When the Intergovernmental Panel on Climate Change (IPCC) releases Working Group 2’s contribution to its Sixth Assessment Report next week, the bottom line will be perfectly clear: The time to act is now.
“We waited too long,” says Edward Carr, director of the International Development, Environment, and Community Department at Clark and a lead author of the report’s chapter on climate-resilient development pathways. “Incremental changes aren’t going to get it done anymore.”
The IPCC is the international body for assessing the science related to climate change. It was created in 1988 to provide governments at all levels with regular assessments of the scientific basis of climate change, its impacts and future risks, and options for adaptation and mitigation. In their reports, IPCC authors review existing literature and summarize what is known about the drivers of climate change, its impacts and future risks, and how adaptation and mitigation can reduce those risks. The reports are then reviewed and negotiated by representatives from the IPCC’s 195 member nations, with the final “summary for policymakers” representing an agreed set of facts.

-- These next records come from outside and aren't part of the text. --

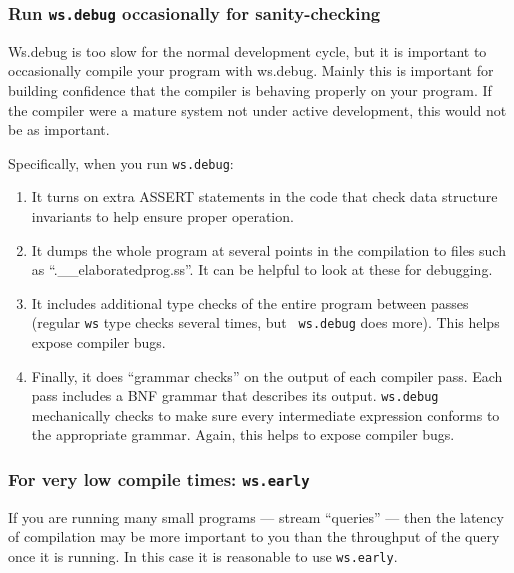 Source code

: \documentclass[twocolumn]{report}
\begin{document}
\subsubsection*{Run {\tt \bf ws.debug} occasionally for sanity-checking}

Ws.debug is too slow for the normal development cycle, but it is
important to occasionally compile your program with ws.debug.  Mainly
this is important for building confidence that the compiler is
behaving properly on your program.  If the
compiler were a mature system not under active development, this would
not be as important.  


Specifically, when you run {\tt ws.debug}:

\begin{enumerate}
\item It turns on extra ASSERT statements in the code that check data
structure invariants to help ensure proper operation.

\item It dumps the whole program at several points in the
  compilation to files such as ``.\_\_elaboratedprog.ss''.  It can be
  helpful to look at these for debugging.

\item It includes additional type checks of the entire program between
  passes (regular {\tt ws} type checks several times, but {\tt
  ws.debug} does more).  This helps expose compiler bugs.

\item Finally, it does ``grammar checks'' on the output of each compiler
  pass. Each pass includes a BNF grammar that describes its output.
  {\tt ws.debug} mechanically checks to make sure every intermediate
  expression conforms to the appropriate grammar.  Again, this helps
  to expose compiler bugs.
\end{enumerate}


\subsubsection*{For very low compile times: {\tt \bf ws.early}}

If you are running many small programs --- stream ``queries'' --- then
the latency of compilation may be more important to you than the
throughput of the query once it is running.  In this case it is
reasonable to use {\tt ws.early}.


\end{document}
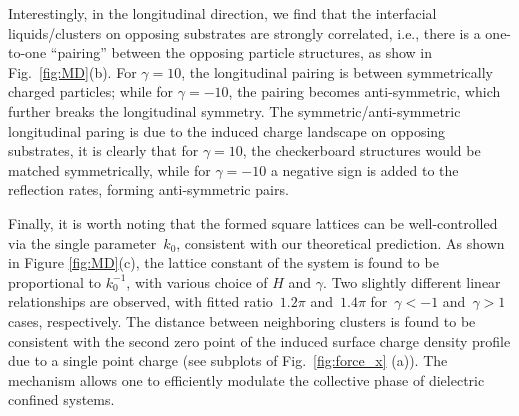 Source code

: Interestingly, in the longitudinal direction, we find that the interfacial liquids/clusters on opposing substrates are strongly correlated, i.e., there is a one-to-one “pairing” between the opposing particle structures, as show in Fig.~\ref{fig:MD}(b).
For $\gamma=10$, the longitudinal pairing is between symmetrically charged particles; while for $\gamma=-10$, the pairing becomes anti-symmetric, which further breaks the longitudinal symmetry. The symmetric/anti-symmetric longitudinal paring is due to the induced charge landscape on opposing substrates, it is clearly that for $\gamma=10$, the checkerboard structures would be matched symmetrically, while for $\gamma=-10$ a negative sign is added to the reflection rates, forming anti-symmetric pairs.

Finally, it is worth noting that the formed square lattices can be well-controlled via the single parameter~$k_0$, consistent with our theoretical prediction.
As shown in Figure \ref{fig:MD}(c), the lattice constant of the system is found to be proportional to $k_0^{-1}$, with various choice of $H$ and $\gamma$. 
Two slightly different linear relationships are observed, with fitted ratio~$1.2 \pi$ and~$1.4 \pi$ for~$\gamma < -1$ and~$\gamma > 1$ cases, respectively. 
The distance between neighboring clusters is found to be consistent with the second zero point of the induced surface charge density profile due to a single point charge (see subplots of Fig.~\ref{fig:force_x} (a)). The mechanism allows one to efficiently modulate the collective phase of dielectric confined systems.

Working Group 2’s report is planned for release on February 28. Carr, who is one of only two WG2 authors from New England institutions, is obligated not to discuss any of the report’s details until it’s been made public, but he recently sat for an interview to highlight in broad strokes some of the issues that the authors are addressing.
Carr says the science reviewed by the working group is clear on the urgent need for adaptation. “We’re looking at transformations now — fundamental changes to the way we live. It’s not just about where we get our energy; it’s how we think about functioning in society.”
He notes the high incidence of extreme weather events, many of them devastating and costly, that are climate connected — from heat waves, droughts, and wildfires to record cold and snow. Every time we rebuild from a weather event without changing how we build (or where), we lose an opportunity to transform and adapt, Carr says.
“Right now, we have a decent number of options. The longer we wait, the fewer choices we have.” Ultimately, he says, the two options will be to “transform, or be transformed.”
For example, people in low-lying Bangladesh currently have multiple adaptation options, but sooner or later they will be forced to migrate to avoid perishing.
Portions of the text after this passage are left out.